[Data entries]
--- START ---

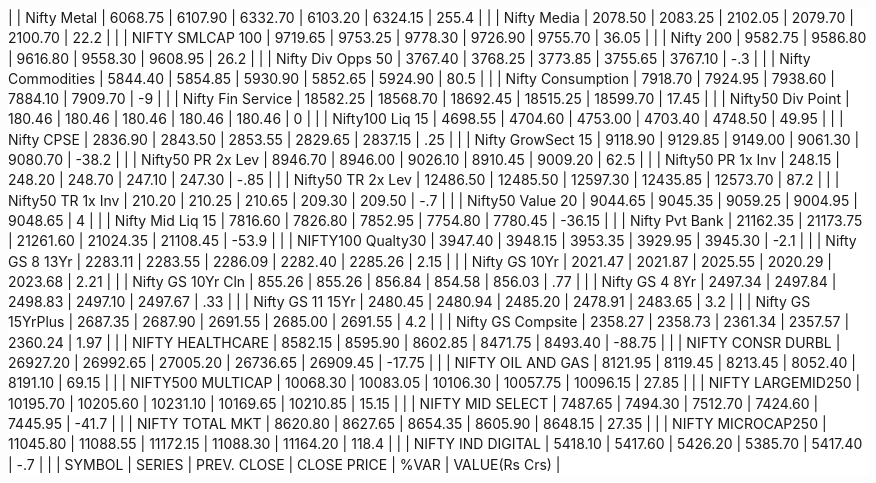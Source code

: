 |  | Nifty Metal | 6068.75 | 6107.90 | 6332.70 | 6103.20 | 6324.15 | 255.4 |
|  | Nifty Media | 2078.50 | 2083.25 | 2102.05 | 2079.70 | 2100.70 | 22.2 |
|  | NIFTY SMLCAP 100 | 9719.65 | 9753.25 | 9778.30 | 9726.90 | 9755.70 | 36.05 |
|  | Nifty 200 | 9582.75 | 9586.80 | 9616.80 | 9558.30 | 9608.95 | 26.2 |
|  | Nifty Div Opps 50 | 3767.40 | 3768.25 | 3773.85 | 3755.65 | 3767.10 | -.3 |
|  | Nifty Commodities | 5844.40 | 5854.85 | 5930.90 | 5852.65 | 5924.90 | 80.5 |
|  | Nifty Consumption | 7918.70 | 7924.95 | 7938.60 | 7884.10 | 7909.70 | -9 |
|  | Nifty Fin Service | 18582.25 | 18568.70 | 18692.45 | 18515.25 | 18599.70 | 17.45 |
|  | Nifty50 Div Point | 180.46 | 180.46 | 180.46 | 180.46 | 180.46 | 0 |
|  | Nifty100 Liq 15 | 4698.55 | 4704.60 | 4753.00 | 4703.40 | 4748.50 | 49.95 |
|  | Nifty CPSE | 2836.90 | 2843.50 | 2853.55 | 2829.65 | 2837.15 | .25 |
|  | Nifty GrowSect 15 | 9118.90 | 9129.85 | 9149.00 | 9061.30 | 9080.70 | -38.2 |
|  | Nifty50 PR 2x Lev | 8946.70 | 8946.00 | 9026.10 | 8910.45 | 9009.20 | 62.5 |
|  | Nifty50 PR 1x Inv | 248.15 | 248.20 | 248.70 | 247.10 | 247.30 | -.85 |
|  | Nifty50 TR 2x Lev | 12486.50 | 12485.50 | 12597.30 | 12435.85 | 12573.70 | 87.2 |
|  | Nifty50 TR 1x Inv | 210.20 | 210.25 | 210.65 | 209.30 | 209.50 | -.7 |
|  | Nifty50 Value 20 | 9044.65 | 9045.35 | 9059.25 | 9004.95 | 9048.65 | 4 |
|  | Nifty Mid Liq 15 | 7816.60 | 7826.80 | 7852.95 | 7754.80 | 7780.45 | -36.15 |
|  | Nifty Pvt Bank | 21162.35 | 21173.75 | 21261.60 | 21024.35 | 21108.45 | -53.9 |
|  | NIFTY100 Qualty30 | 3947.40 | 3948.15 | 3953.35 | 3929.95 | 3945.30 | -2.1 |
|  | Nifty GS 8 13Yr | 2283.11 | 2283.55 | 2286.09 | 2282.40 | 2285.26 | 2.15 |
|  | Nifty GS 10Yr | 2021.47 | 2021.87 | 2025.55 | 2020.29 | 2023.68 | 2.21 |
|  | Nifty GS 10Yr Cln | 855.26 | 855.26 | 856.84 | 854.58 | 856.03 | .77 |
|  | Nifty GS 4 8Yr | 2497.34 | 2497.84 | 2498.83 | 2497.10 | 2497.67 | .33 |
|  | Nifty GS 11 15Yr | 2480.45 | 2480.94 | 2485.20 | 2478.91 | 2483.65 | 3.2 |
|  | Nifty GS 15YrPlus | 2687.35 | 2687.90 | 2691.55 | 2685.00 | 2691.55 | 4.2 |
|  | Nifty GS Compsite | 2358.27 | 2358.73 | 2361.34 | 2357.57 | 2360.24 | 1.97 |
|  | NIFTY HEALTHCARE | 8582.15 | 8595.90 | 8602.85 | 8471.75 | 8493.40 | -88.75 |
|  | NIFTY CONSR DURBL | 26927.20 | 26992.65 | 27005.20 | 26736.65 | 26909.45 | -17.75 |
|  | NIFTY OIL AND GAS | 8121.95 | 8119.45 | 8213.45 | 8052.40 | 8191.10 | 69.15 |
|  | NIFTY500 MULTICAP | 10068.30 | 10083.05 | 10106.30 | 10057.75 | 10096.15 | 27.85 |
|  | NIFTY LARGEMID250 | 10195.70 | 10205.60 | 10231.10 | 10169.65 | 10210.85 | 15.15 |
|  | NIFTY MID SELECT | 7487.65 | 7494.30 | 7512.70 | 7424.60 | 7445.95 | -41.7 |
|  | NIFTY TOTAL MKT | 8620.80 | 8627.65 | 8654.35 | 8605.90 | 8648.15 | 27.35 |
|  | NIFTY MICROCAP250 | 11045.80 | 11088.55 | 11172.15 | 11088.30 | 11164.20 | 118.4 |
|  | NIFTY IND DIGITAL | 5418.10 | 5417.60 | 5426.20 | 5385.70 | 5417.40 | -.7 |
|  | SYMBOL | SERIES | PREV. CLOSE | CLOSE PRICE | %VAR | VALUE(Rs Crs) |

--- END ---

All that is wanted is a faithful reproduction of the line above with "2837.15 | .25 |", the line with "3945.30 | -2.1 |", and every line in between.

▶ _Exercise answer_:
|  | Nifty CPSE | 2836.90 | 2843.50 | 2853.55 | 2829.65 | 2837.15 | .25 |
|  | Nifty GrowSect 15 | 9118.90 | 9129.85 | 9149.00 | 9061.30 | 9080.70 | -38.2 |
|  | Nifty50 PR 2x Lev | 8946.70 | 8946.00 | 9026.10 | 8910.45 | 9009.20 | 62.5 |
|  | Nifty50 PR 1x Inv | 248.15 | 248.20 | 248.70 | 247.10 | 247.30 | -.85 |
|  | Nifty50 TR 2x Lev | 12486.50 | 12485.50 | 12597.30 | 12435.85 | 12573.70 | 87.2 |
|  | Nifty50 TR 1x Inv | 210.20 | 210.25 | 210.65 | 209.30 | 209.50 | -.7 |
|  | Nifty50 Value 20 | 9044.65 | 9045.35 | 9059.25 | 9004.95 | 9048.65 | 4 |
|  | Nifty Mid Liq 15 | 7816.60 | 7826.80 | 7852.95 | 7754.80 | 7780.45 | -36.15 |
|  | Nifty Pvt Bank | 21162.35 | 21173.75 | 21261.60 | 21024.35 | 21108.45 | -53.9 |
|  | NIFTY100 Qualty30 | 3947.40 | 3948.15 | 3953.35 | 3929.95 | 3945.30 | -2.1 |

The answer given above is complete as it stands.